Using replications has the advantages:

  • You can remove the complexity of error handling and recovering from failures from your agent code since the couchdb takes care of all of that automatically for you;
  • Pooling data locally is easier than remotely.

On the other hand, you would need to be able to deploy/manage a local couchdb instance. Therefore, if it is just a few summary documents you need to collect centrally and you can safely miss some in case of failures, then just make each agent do a normal HTTP GET/PUT request directly into the central DB and get rid of the local couch machinery at all. However, if you already have a local couch for whatever purpose, you should profit from that.

5.5.2. Key design decisions

  1. Do always use bidirectional replication

    Even on cases where your application is designed to only get updates in one direction, you should always use bidirection replication.

    CouchDB internally keeps update sequencies in both endpoints. If you loose the state in the source the endpoints for whatever reason like when you wipe out one of the deployed area), couchdb will restart the update_seq and will fool the other couch endpoint, thus not picking up any updates until you reach the same update_seq you had before. Consider for instance the situation below for a unidirectional replication A->B:

    • endpoint A is in upd_seq #123 -> endpoint B is in upd_seq #123
    • A gets wiped out or loose state for whatever reason
    • endpoint A is in #0 -> endpoint B is in upd_seq #123
    • B will not get any updates until A reaches #123 again

    This is potentially undesirable when you replicate from offsite agents to the central one. Since you can have several agents, chances of loosing the state in one of them is higher.

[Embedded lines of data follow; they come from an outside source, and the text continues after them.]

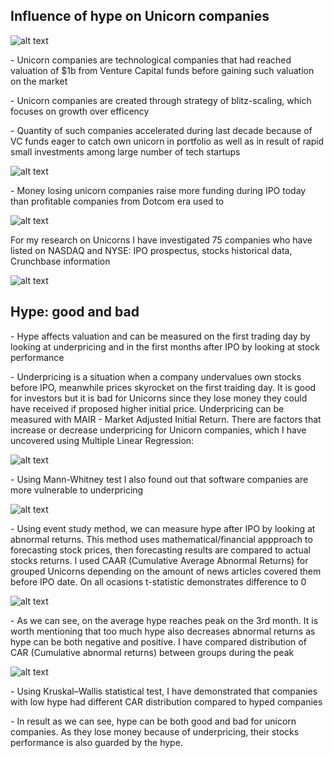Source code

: ## Influence of hype on Unicorn companies 
![alt text](https://github.com/Denis1gn/portfolio/blob/main/Researches%20and%20presentations/unicorns%20visuals/1BU.png)
<p>- Unicorn companies are technological companies that had reached valuation of $1b from Venture Capital funds before gaining such valuation on the market<p>
<p>- Unicorn companies are created through strategy of blitz-scaling, which focuses on growth over efficency<p>
<p>- Quantity of such companies accelerated during last decade because of VC funds eager to catch own unicorn in portfolio as well as in result of rapid small investments among large number of tech startups<p>
  
![alt text](https://github.com/Denis1gn/portfolio/blob/main/Researches%20and%20presentations/unicorns%20visuals/Number%20of%20companies.png)
  
<p>- Money losing unicorn companies raise more funding during IPO today than profitable companies from Dotcom era used to<p>
  
![alt text](https://github.com/Denis1gn/portfolio/blob/main/Researches%20and%20presentations/unicorns%20visuals/Lossprofit.png)

<p> For my research on Unicorns I have investigated 75 companies  who have listed on NASDAQ and NYSE: IPO prospectus, stocks historical data, Crunchbase information 

![alt text](https://github.com/Denis1gn/portfolio/blob/main/Researches%20and%20presentations/unicorns%20visuals/observations.png)

## Hype: good and bad

<p>- Hype affects valuation and can be measured on the first trading day by looking at underpricing and in the first months after IPO by looking at stock performance <p>
  
<p>- Underpricing is a situation when a company undervalues own stocks before IPO, meanwhile prices skyrocket on the first traiding day. It is good for investors but it is bad for Unicorns since they lose money they could have received if proposed higher initial price. Underpricing can be measured with MAIR - Market Adjusted Initial Return. There are factors that increase or decrease underpricing for Unicorn companies, which I have uncovered using Multiple Linear Regression: <p>

![alt text](https://github.com/Denis1gn/portfolio/blob/main/Researches%20and%20presentations/unicorns%20visuals/regressionunderpricing.png)

<p>- Using Mann-Whitney test I also found out that software companies are more vulnerable to underpricing<p>

![alt text](https://github.com/Denis1gn/portfolio/blob/main/Researches%20and%20presentations/unicorns%20visuals/software.png)

<p>- Using event study method, we can measure hype after IPO by looking at abnormal returns. This method uses mathematical/financial appproach to forecasting stock prices, then forecasting results are compared to actual stocks returns. I used CAAR (Cumulative Average Abnormal Returns) for grouped Unicorns depending on the amount of news articles covered them before IPO date. On all ocasions t-statistic demonstrates difference to 0<p>

![alt text](https://github.com/Denis1gn/portfolio/blob/main/Researches%20and%20presentations/unicorns%20visuals/CAAR.png)

<p>- As we can see, on the average hype reaches peak on the 3rd month. It is worth mentioning that too much hype also decreases abnormal returns as hype can be both negative and positive. I have compared distribution of CAR (Cumulative abnormal returns) between groups during the peak<p>
  
![alt text](https://github.com/Denis1gn/portfolio/blob/main/Researches%20and%20presentations/unicorns%20visuals/distributions.png)
  
<p>- Using Kruskal–Wallis statistical test, I have demonstrated that companies with low hype had different CAR distribution compared to hyped companies<p>
  
<p>- In result as we can see, hype can be both good and bad for unicorn companies. As they lose money because of underpricing, their stocks performance is also guarded by the hype. <p>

  2. Replications are always defined offsite

    When defining the replications in the deploy script, do always set them only for the offsite couch variant. This is what is known as the “push mode”. The central couch hosted in CMSWEB cannot authenticate against the offsite instance and additionally the authorization rules are always defined centrally to be under control. The replication engine in the version 1.1.0 currently in use issues all write operations internally as _admin, so the central instance cannot forbit to write documents coming from outside. On the other hand, replications setup offsite can only write centrally if they are authorized by the validate_doc_update function in the central database. The offsite couchdb will use a proxy or service certificate when accessing the central one, thus getting authenticated through the CMSWEB front-ends.

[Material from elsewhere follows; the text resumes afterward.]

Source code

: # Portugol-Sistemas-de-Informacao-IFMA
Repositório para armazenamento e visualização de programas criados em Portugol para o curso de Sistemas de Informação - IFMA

  3. Do not replicate design documents

    Design documents should always be filtered out from the replications because they are pretty much an application. Allowing it to replicate means that offsite deployments could “upgrade” the couchapp without going through the standard deployment procedures, therefore not tracking the changes in any VCS.

    This is specially critical in cases where the design document is changed unintentionally, such like due to bugs in the offsite agent, or mistakes by its operator running some cleanup procedure.

  4. Use the _replicator DB, not the _replicate feature

    The _replicate and the _replicator are two independent replication engines inside couchdb. Both had its own set of bugs that were affecting us. For instance, see this query on _replicate bugs in the CouchDB issue tracker.

    At some point, the collaboration had to decide to provide support (fixing the bugs) of either one or another, because it would be a waste of manpower to keep stable releases of both. It was than opted by the _replicator solution because it can keep replications persistent. Therefore, the couchdb RPMs only include patches to the _replicator related bugs, and you should stick with it.

  5. Not all replication features are supported

    As per the same reason why _replicate is not supported, only a subset of the _replicator DB features is supported. To the known use cases of replication inside DMWM, however, the subset of features below is enough.

    • source
    • target
    • continuous
    • filter

    Other features like non-continous replications, proxy, query_params, doc_ids, etc have not been validated. In fact, you’ll always stick with the supported features if following the setup intructions below in this document.

5.5.3. The setup

While defining the dependencies in your deploy script, make it require the couchdb offsite variant:

deploy_myapp_variants="default offsite"
deploy_myapp_deps() {
   deploy couchdb $variant
}

Then put this in post section:

(echo {,https://centralhostname/couchdb/}mydbname mydesigndocname/repfilter
 echo {https://centralhostname/couchdb/,}mydbname mydesigndocname/repfilter
) > $root/state/couchdb/replication/myapp

Where the central host name will mostly likely be cmsweb.cern.ch. Each echo represents a source_db_url target_db_url replication_filter_fucntion tuple. At the bare minimum, the replication filter should contain:

"repfilter": "function(doc, req) {
  return ! doc._id.match('_design/(.*)')
}"

This is already the case when using the couchskel app as a template for starting your new couchapp. There are cases, however, where you might want to extend such a filter so that you replicate only the documents relevant to your offsite application.